Santa Catarina is is one of the smallest States in Brazil but it’s a destination that offers a great diversity of touristic activities, from the famous Sun & Sea segment with its beautiful beaches, to cultural tourism for example.
 

tourism santa catarina

Tourism in Santa Catarina: Small State, Huge Diversity

In terms of Sun and Sea, Santa Catarina´s most famous and most frequented destination is the capital of Florianopolis, which sits one part on the mainland and one part on the island of Santa Catarina. Florianopolis is well-known for its quality of life, being the Brazilian capital city with the highest HDI.

Billed by Valdir Rubens Walendowsky, President of Santur (Santa Catarina Tourism), as “a small State with a huge diversity”, there is no doubt that Santa Catarina is a veritable Garden of Eden. Even though, as Walendowsky admits, it is “one of the smallest, even maybe the smallest State of Brazil, accounting for only 1.2% of Brazilian territory” it is already the “destination that caters to the most market segments in Brazil”, and having just won Brazilian Travel Magazine´s Award for Best in Travel and Tourism for the sixth consecutive year, it is increasingly expanding into new areas and attracting new tourist markets all of which offers more opportunities not only for tourists but also for investors.

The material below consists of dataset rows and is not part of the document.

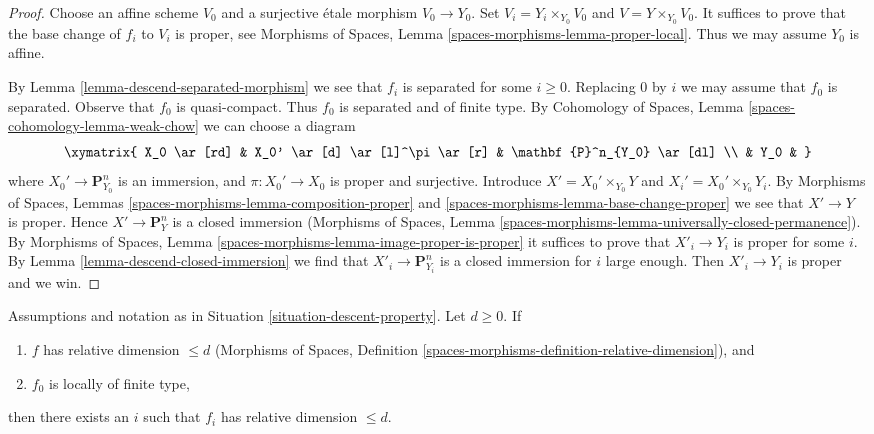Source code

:\begin{proof}
Choose an affine scheme $V_0$ and a surjective \'etale morphism $V_0 \to Y_0$.
Set $V_i = Y_i \times_{Y_0} V_0$ and $V = Y \times_{Y_0} V_0$.
It suffices to prove that the base change of $f_i$ to $V_i$ is
proper, see Morphisms of Spaces, Lemma
\ref{spaces-morphisms-lemma-proper-local}.
Thus we may assume $Y_0$ is affine.

\medskip\noindent
By Lemma \ref{lemma-descend-separated-morphism} we see that
$f_i$ is separated for some $i \geq 0$. Replacing
$0$ by $i$ we may assume that $f_0$ is separated.
Observe that $f_0$ is quasi-compact. Thus $f_0$ is separated and
of finite type. By
Cohomology of Spaces, Lemma \ref{spaces-cohomology-lemma-weak-chow}
we can choose a diagram
$$
\xymatrix{
X_0 \ar[rd] & X_0' \ar[d] \ar[l]^\pi \ar[r] & \mathbf{P}^n_{Y_0} \ar[dl] \\
& Y_0 &
}
$$
where $X_0' \to \mathbf{P}^n_{Y_0}$ is an immersion, and
$\pi : X_0' \to X_0$ is proper and surjective. Introduce
$X' = X_0' \times_{Y_0} Y$ and $X_i' = X_0' \times_{Y_0} Y_i$.
By Morphisms of Spaces, Lemmas
\ref{spaces-morphisms-lemma-composition-proper} and
\ref{spaces-morphisms-lemma-base-change-proper}
we see that $X' \to Y$ is proper. Hence $X' \to \mathbf{P}^n_Y$ is
a closed immersion (Morphisms of Spaces, Lemma
\ref{spaces-morphisms-lemma-universally-closed-permanence}). By
Morphisms of Spaces, Lemma \ref{spaces-morphisms-lemma-image-proper-is-proper}
it suffices to prove that $X'_i \to Y_i$ is proper for some $i$.
By Lemma \ref{lemma-descend-closed-immersion}
we find that $X'_i \to \mathbf{P}^n_{Y_i}$ is
a closed immersion for $i$ large enough. Then $X'_i \to Y_i$
is proper and we win.
\end{proof}

\begin{lemma}
\label{lemma-eventually-relative-dimension}
Assumptions and notation as in Situation \ref{situation-descent-property}.
Let $d \geq 0$. If
\begin{enumerate}
\item $f$ has relative dimension $\leq d$
(Morphisms of Spaces, Definition
\ref{spaces-morphisms-definition-relative-dimension}), and
\item $f_0$ is locally of finite type,
\end{enumerate}
then there exists an $i$ such that $f_i$ has relative dimension $\leq d$.
\end{lemma}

Joceli Cintra, Partner and Director of Açoriana Tourism, divides tourism in Santa Catarina into 7 main segments. The first one, logically is Sun and Sea Tourism which she admits is Santa Catarina´s “cash cow” and Walendowsky confirmed that “the most successful tourism segment in the world is sun and sea. It accounts for 50% of the world’s tourism. This is no different in Brazil and no different in Santa Catarina either.” However as Santa Catarina´s Sun and Sea season only lasts for 4 months, the State has diversified by marketing its other increasingly popular segments. According to Cintra, these include: Business Tourism & Events, “year-round in the State´s main cities”, Cultural Tourism, “especially religious tourism”, Adventure Tourism particularly in “the Santa Catarina mountain range, the Alto Vale Region”, Ecotourism through lifting its “State parks to the accepted standards” in order to offer parks on the same level as “Iguaçu National Park and Yosemite Park in California”, Nautical Tourism, with Santa Catarina having “the capacity to become Latin America´s principal nautical hub”, and Rural Tourism, which is being “pioneered in Brazil”.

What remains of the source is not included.